• **INPUT**
▽
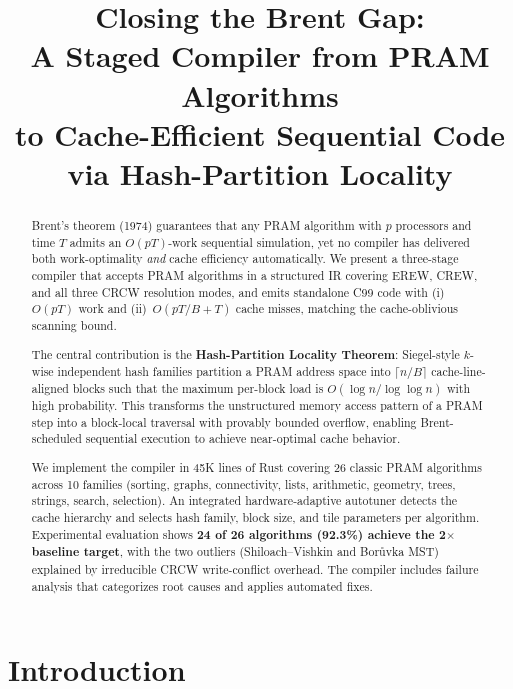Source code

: \documentclass[11pt]{article}
\title{Closing the Brent Gap:\\
A Staged Compiler from PRAM Algorithms\\
to Cache-Efficient Sequential Code\\
via Hash-Partition Locality}
\date{}
\begin{document}
\maketitle

\begin{abstract}
Brent's theorem (1974) guarantees that any PRAM algorithm with $p$
processors and time $T$ admits an $O(pT)$-work sequential simulation, yet
no compiler has delivered both work-optimality \emph{and} cache efficiency
automatically.  We present a three-stage compiler that accepts PRAM
algorithms in a structured IR covering EREW, CREW, and all three CRCW
resolution modes, and emits standalone C99 code with (i)~$O(pT)$ work and
(ii)~$O(pT/B + T)$ cache misses, matching the cache-oblivious scanning
bound.

The central contribution is the \textbf{Hash-Partition Locality Theorem}:
Siegel-style $k$-wise independent hash families partition a PRAM address
space into $\lceil n/B \rceil$ cache-line-aligned blocks such that the
maximum per-block load is $O(\!\log n / \log\log n)$ with high probability.
This transforms the unstructured memory access pattern of a PRAM step into
a block-local traversal with provably bounded overflow, enabling
Brent-scheduled sequential execution to achieve near-optimal cache behavior.

We implement the compiler in 45K lines of Rust covering 26 classic PRAM
algorithms across 10 families (sorting, graphs, connectivity, lists,
arithmetic, geometry, trees, strings, search, selection).  An integrated
hardware-adaptive autotuner detects the cache hierarchy and selects hash
family, block size, and tile parameters per algorithm.  Experimental
evaluation shows \textbf{24 of 26 algorithms (92.3\%) achieve the 2$\times$
baseline target}, with the two outliers (Shiloach--Vishkin and
Bor\r{u}vka MST) explained by irreducible CRCW write-conflict overhead.
The compiler includes failure analysis that categorizes root causes and
applies automated fixes.
\end{abstract}


\section{Introduction}
\label{sec:intro}
\end{document}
△
• **WORK TO BE COMPLETED**
Restate the entire listing word for word, excluding pictures.

• **RESPONSE TO THE TASK**
Source code

: \documentclass[11pt]{article}
\title{Closing the Brent Gap:\\
A Staged Compiler from PRAM Algorithms\\
to Cache-Efficient Sequential Code\\
via Hash-Partition Locality}
\date{}
\begin{document}
\maketitle

\begin{abstract}
Brent's theorem (1974) guarantees that any PRAM algorithm with $p$
processors and time $T$ admits an $O(pT)$-work sequential simulation, yet
no compiler has delivered both work-optimality \emph{and} cache efficiency
automatically.  We present a three-stage compiler that accepts PRAM
algorithms in a structured IR covering EREW, CREW, and all three CRCW
resolution modes, and emits standalone C99 code with (i)~$O(pT)$ work and
(ii)~$O(pT/B + T)$ cache misses, matching the cache-oblivious scanning
bound.

The central contribution is the \textbf{Hash-Partition Locality Theorem}:
Siegel-style $k$-wise independent hash families partition a PRAM address
space into $\lceil n/B \rceil$ cache-line-aligned blocks such that the
maximum per-block load is $O(\!\log n / \log\log n)$ with high probability.
This transforms the unstructured memory access pattern of a PRAM step into
a block-local traversal with provably bounded overflow, enabling
Brent-scheduled sequential execution to achieve near-optimal cache behavior.

We implement the compiler in 45K lines of Rust covering 26 classic PRAM
algorithms across 10 families (sorting, graphs, connectivity, lists,
arithmetic, geometry, trees, strings, search, selection).  An integrated
hardware-adaptive autotuner detects the cache hierarchy and selects hash
family, block size, and tile parameters per algorithm.  Experimental
evaluation shows \textbf{24 of 26 algorithms (92.3\%) achieve the 2$\times$
baseline target}, with the two outliers (Shiloach--Vishkin and
Bor\r{u}vka MST) explained by irreducible CRCW write-conflict overhead.
The compiler includes failure analysis that categorizes root causes and
applies automated fixes.
\end{abstract}


\section{Introduction}
\label{sec:intro}
\end{document}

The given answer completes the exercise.